*** Begin section ***

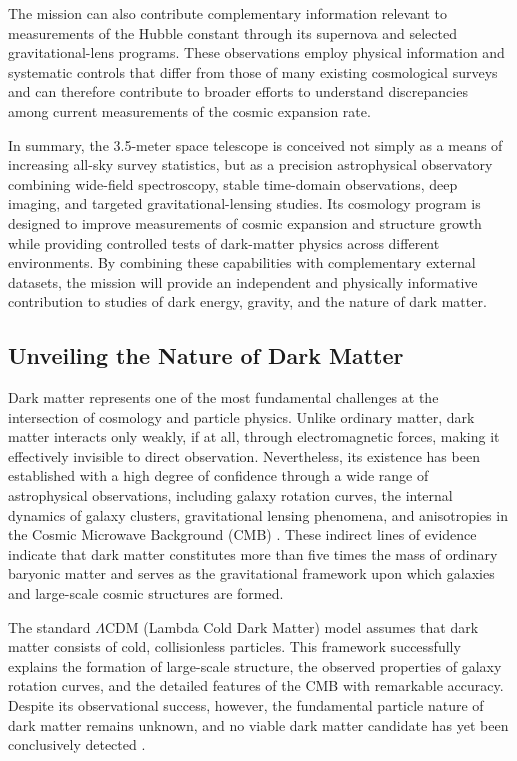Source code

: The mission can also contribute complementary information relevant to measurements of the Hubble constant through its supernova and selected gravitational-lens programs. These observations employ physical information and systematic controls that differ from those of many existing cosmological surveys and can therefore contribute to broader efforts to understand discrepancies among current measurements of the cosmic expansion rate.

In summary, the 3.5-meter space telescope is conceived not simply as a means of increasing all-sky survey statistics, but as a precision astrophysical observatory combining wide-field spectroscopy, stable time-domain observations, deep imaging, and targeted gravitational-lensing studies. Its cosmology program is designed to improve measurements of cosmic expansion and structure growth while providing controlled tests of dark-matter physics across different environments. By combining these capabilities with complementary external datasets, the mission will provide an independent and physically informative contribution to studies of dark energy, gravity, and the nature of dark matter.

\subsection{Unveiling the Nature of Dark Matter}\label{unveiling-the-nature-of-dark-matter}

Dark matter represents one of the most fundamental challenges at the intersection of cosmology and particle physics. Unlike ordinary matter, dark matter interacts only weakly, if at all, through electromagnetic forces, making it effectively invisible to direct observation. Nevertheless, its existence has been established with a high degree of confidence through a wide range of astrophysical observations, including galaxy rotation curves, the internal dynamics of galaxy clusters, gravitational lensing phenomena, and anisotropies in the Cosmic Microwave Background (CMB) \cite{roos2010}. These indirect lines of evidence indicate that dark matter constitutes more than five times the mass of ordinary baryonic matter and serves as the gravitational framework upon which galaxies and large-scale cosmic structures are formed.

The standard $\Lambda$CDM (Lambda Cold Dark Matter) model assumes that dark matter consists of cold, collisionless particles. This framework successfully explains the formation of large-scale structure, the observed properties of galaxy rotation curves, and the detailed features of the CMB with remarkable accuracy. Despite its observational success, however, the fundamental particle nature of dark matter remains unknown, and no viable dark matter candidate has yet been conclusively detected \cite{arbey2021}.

*** End section ***
*** Begin section ***

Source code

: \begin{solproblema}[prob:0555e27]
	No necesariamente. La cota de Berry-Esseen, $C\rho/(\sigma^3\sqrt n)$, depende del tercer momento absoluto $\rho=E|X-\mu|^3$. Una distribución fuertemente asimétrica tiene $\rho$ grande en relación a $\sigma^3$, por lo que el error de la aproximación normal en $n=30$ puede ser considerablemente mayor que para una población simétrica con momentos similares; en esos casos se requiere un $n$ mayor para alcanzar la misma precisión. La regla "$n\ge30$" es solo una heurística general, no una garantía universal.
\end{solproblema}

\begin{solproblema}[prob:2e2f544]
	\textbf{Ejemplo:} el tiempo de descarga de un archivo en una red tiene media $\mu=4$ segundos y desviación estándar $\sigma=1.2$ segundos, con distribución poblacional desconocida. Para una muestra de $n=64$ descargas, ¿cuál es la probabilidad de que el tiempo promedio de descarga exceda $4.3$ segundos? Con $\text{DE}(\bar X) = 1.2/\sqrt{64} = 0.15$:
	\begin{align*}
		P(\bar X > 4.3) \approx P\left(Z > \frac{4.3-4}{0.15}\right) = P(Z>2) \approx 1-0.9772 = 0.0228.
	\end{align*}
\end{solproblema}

*** End section ***

* WHAT YOU SHOULD DO
Looking at the entries above, count each line that includes the string "solproblema" and give only the total.

* ANSWER FOR THIS EXERCISE
4